Protestan ve Katolik misyonerler bu durumu büyük coşkuyla karşıladılar. Zaten onlar için 19. yüzyıl adeta bir Misyon Asrı’ydı. Yüzyılın başlarından itibaren tüm dünyaya yayılmış işbirliği ve rekabet içerisinde sistemli olarak insanlığı bu arada Anadolu Müslümanlığını Hıristiyanlaştırma projesi, batılı misyonerlerin iştahını kabartıyordu. Onlara göre Kürdistan tam bir İncil coğrafyasıydı.
1877–78 Osmanlı-Rus Savaşı sonunda alınan yenilginin ardından, imparatorluk içerisinde bir inkılâp havasının oluşturulmak istenmesi, başta Ermeniler olmak üzere birçok zümre üzerinde etkili olmuş adeta isyanları ateşlemiştir. Hemen akabinde Protestan Enternasyonali tarafından bir Ermeni-Kürt Sorunu, Ermeni-Kürt İttifakı düşüncesi işlenmiş, Anadolu halkının zihinleri tağşiş edilmiştir.
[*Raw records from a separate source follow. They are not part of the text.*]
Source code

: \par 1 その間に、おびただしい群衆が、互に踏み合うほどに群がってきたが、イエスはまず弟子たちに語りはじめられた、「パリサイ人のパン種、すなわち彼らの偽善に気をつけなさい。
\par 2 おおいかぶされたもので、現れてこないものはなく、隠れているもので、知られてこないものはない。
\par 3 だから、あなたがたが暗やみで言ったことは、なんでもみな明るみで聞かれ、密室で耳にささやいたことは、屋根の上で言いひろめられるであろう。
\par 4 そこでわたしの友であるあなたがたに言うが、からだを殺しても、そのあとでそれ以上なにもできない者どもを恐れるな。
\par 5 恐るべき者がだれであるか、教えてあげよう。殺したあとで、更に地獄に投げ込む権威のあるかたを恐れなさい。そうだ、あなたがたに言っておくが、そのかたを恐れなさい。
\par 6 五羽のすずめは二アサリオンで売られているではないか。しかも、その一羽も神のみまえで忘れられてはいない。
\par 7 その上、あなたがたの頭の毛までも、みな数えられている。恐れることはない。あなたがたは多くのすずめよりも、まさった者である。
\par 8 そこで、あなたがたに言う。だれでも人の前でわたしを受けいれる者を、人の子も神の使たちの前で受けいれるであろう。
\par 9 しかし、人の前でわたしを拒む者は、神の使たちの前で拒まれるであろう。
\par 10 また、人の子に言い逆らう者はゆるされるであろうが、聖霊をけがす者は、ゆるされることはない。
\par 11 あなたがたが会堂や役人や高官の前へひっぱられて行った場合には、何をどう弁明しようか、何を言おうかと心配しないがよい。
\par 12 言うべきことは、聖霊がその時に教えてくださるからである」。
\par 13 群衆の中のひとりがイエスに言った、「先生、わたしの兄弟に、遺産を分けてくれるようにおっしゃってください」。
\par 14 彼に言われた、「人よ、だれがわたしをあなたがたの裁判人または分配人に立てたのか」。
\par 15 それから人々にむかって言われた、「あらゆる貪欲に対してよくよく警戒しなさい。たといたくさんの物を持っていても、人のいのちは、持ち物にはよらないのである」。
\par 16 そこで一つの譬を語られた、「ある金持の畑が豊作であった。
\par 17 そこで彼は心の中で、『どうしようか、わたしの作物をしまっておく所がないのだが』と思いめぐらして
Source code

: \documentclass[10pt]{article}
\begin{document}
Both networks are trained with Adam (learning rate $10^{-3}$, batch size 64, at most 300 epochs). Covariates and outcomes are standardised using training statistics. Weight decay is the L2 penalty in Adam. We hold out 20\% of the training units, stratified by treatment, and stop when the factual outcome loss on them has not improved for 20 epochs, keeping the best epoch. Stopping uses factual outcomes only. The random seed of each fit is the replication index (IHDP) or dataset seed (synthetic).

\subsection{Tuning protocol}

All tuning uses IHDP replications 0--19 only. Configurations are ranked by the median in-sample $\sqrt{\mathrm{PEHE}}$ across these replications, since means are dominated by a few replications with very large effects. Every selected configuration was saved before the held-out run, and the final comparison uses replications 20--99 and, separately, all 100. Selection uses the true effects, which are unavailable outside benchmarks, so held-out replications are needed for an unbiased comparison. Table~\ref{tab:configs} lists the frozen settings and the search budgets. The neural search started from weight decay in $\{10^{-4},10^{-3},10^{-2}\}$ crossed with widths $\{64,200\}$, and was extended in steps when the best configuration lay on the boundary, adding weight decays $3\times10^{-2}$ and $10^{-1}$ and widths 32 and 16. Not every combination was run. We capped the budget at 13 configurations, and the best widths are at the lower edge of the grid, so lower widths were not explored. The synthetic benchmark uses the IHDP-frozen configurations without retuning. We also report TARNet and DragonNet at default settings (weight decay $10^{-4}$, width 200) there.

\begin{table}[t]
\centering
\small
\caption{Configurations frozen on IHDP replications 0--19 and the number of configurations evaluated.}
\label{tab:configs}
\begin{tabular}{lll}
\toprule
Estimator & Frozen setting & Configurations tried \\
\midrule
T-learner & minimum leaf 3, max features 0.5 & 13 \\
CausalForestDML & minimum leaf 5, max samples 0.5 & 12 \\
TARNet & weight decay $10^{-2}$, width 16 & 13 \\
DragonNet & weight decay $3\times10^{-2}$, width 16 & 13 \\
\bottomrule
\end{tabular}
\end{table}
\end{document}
Türklerin Anadolu topraklarından atılması, sistemli olarak Müslüman ahalinin Hıristiyanlaştırılması, batının misyonerler vasıtasıyla yürüttüğü önemli bir dış siyasetti. Bu siyasi projenin hayata geçirilmesi hiç kuşkusuz Anadolu topraklarında yüzyıllardan beri birlik ve kardeşlik içerisinde yaşamış değerlerin birbirleriyle olan çatışmasına veya birbiriyle ittifakına, ya da devlete baş kaldırmasına bağlı idi.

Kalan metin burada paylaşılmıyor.